Antara kandidat dan konstituen, transaksi juga terjadi. Calon yang baik di mata banyak konstituen adalah mereka yang secara teratur memberikan “sumbangan” kepada masyarakat. Semakin banyak donasi, semakin baik kandidatnya. Fenomena “wani piro?” atau “berapa yang akan kamu bayar?” dieksploitasi secara efektif oleh para kandidat. Dengan demikian, bukanlah pemandangan yang aneh jika seorang calon legislatif atau kepala daerah tiba-tiba menjadi murah hati bagi sebuah komunitas, memberikan berbagai sumbangan mulai dari uang untuk pemberdayaan kaum muda hingga ambulan gratis yang akan berhenti beroperasi setelah pemilihan dan renovasi tempat-tempat ibadah. Contoh paling jelas dari transaksi politik semacam ini terjadi sesaat sebelum pemilihan gubernur Jakarta 2017, ketika tim Ahok tertangkap basah beberapa kali oleh Badan Pengawas Pemilu (Bawaslu) membagikan barang belanjaan gratis kepada publik. Jika transaksi semacam itu ada di ibukota Indonesia, tentu saja sangat mungkin terjadi di daerah lain juga. Selain itu, seorang kandidat kadang-kadang juga menyediakan dana segar untuk dibagikan saat fajar pada hari pemilihan kepada setiap orang di daerah pemilihan yang ditargetkan. Teknik “serangan fajar” (serangan fajar) yang kotor ini populer di Indonesia dan telah berhasil mengangkat beberapa kandidat untuk berkuasa.

Tapi tidak ada makan siang gratis. Meskipun konstituen menganggap sumbangan kandidat sebagai kontribusi, kandidat menyebutnya investasi, atau investasi politik, tepatnya. Seperti dalam bisnis, investasi dalam politik dimaksudkan untuk mendapatkan keuntungan. Di sinilah penyakit kronis korupsi di kalangan politisi Indonesia berasal, karena mereka yang terpilih akan melakukan apa saja untuk mendapatkan kembali uang mereka. Sebagai akibatnya, korupsi telah menjadi topik umum di Indonesia dan berita yang terkait dengannya ada di TV hampir setiap hari. Dari 2004 hingga 2012 saja, ribuan pejabat lokal dan anggota DPR terlibat dalam kasus korupsi.

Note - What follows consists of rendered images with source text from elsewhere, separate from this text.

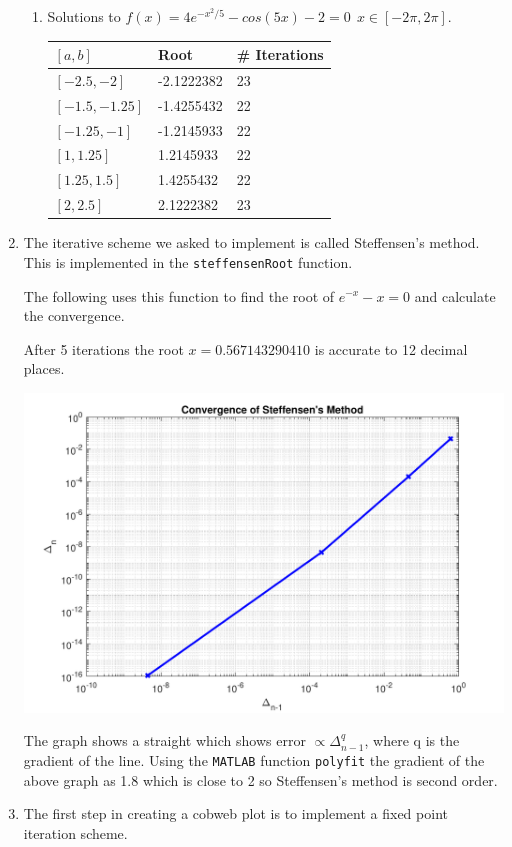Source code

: \documentclass[a4paper,11pt]{article}
\begin{document}
\begin{enumerate}
\begin{enumerate}
		
		\item Solutions to $f(x) = 4e^{-x^{2}/5} - cos(5x) - 2 = 0 \  \ 
		x\in[-2\pi,2\pi]$.
		
		\begin{table}[!h]
			\centering
			\begin{tabular}{l|ll}
				$[a,b]$        & Root       & \# Iterations \\ \hline
				$[-2.5,-2]$    & -2.1222382 & 23            \\
				$[-1.5,-1.25]$ & -1.4255432 & 22            \\
				$[-1.25,-1]$   & -1.2145933 & 22            \\
				$[1,1.25]$     & 1.2145933  & 22            \\
				$[1.25,1.5]$   & 1.4255432  & 22            \\
				$[2,2.5]$      & 2.1222382  & 23           
			\end{tabular}
		\end{table}
	\end{enumerate}


	\item The iterative scheme we asked to implement is called Steffensen's 
	method. This is implemented in the \verb*|steffensenRoot| function.
	
	The following uses this function to find the root of $e^{-x} - x = 0$ and 
	calculate the convergence.
	
	After 5 iterations the root $x = 0.567143290410$ is accurate to 12 
	decimal places.
	\begin{center}
		\includegraphics[scale=0.6]{images/Q1c.pdf}
	\end{center}
	The graph shows a straight which shows error $\propto \Delta_{n-1}^{q}$, 
	where q is the gradient of the line. Using the \verb*|MATLAB| function 
	\verb*|polyfit| the gradient of the 
	above graph as 1.8 which is close to 2 so Steffensen's method is second 
	order.
	
	
	\item The first step in creating a cobweb plot is to implement a fixed 
	point iteration scheme.
	
	
\end{enumerate}
\end{document}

Fenomena bisnis yang terselubung dalam politik tidak diragukan lagi telah merusak wajah demokrasi Indonesia. Semua pihak di Indonesia harus bekerja dengan serius untuk menemukan solusi terbaik untuk wabah korupsi di negara ini. Praktik bisnis dalam politik Indonesia harus dicabut dengan – di antara langkah-langkah lain – memberikan pendidikan politik kepada warganya, memberlakukan sanksi keras terhadap politisi nakal, meningkatkan sistem auditori dan pemilihan, dan jika mungkin, kembali ke praktik lama di mana kepala daerah dipilih oleh DPR. Jika Indonesia tidak mengambil obat yang tepat untuk memberantas wabah, demokrasi di negara itu tidak akan lagi dari rakyat, oleh rakyat, untuk rakyat, tetapi dari para elit, oleh para elit, untuk para elit. Dan itu artinya untuk tahun 2018 dan masa mendatang, politik di Indonesia akan tetap seperti biasa.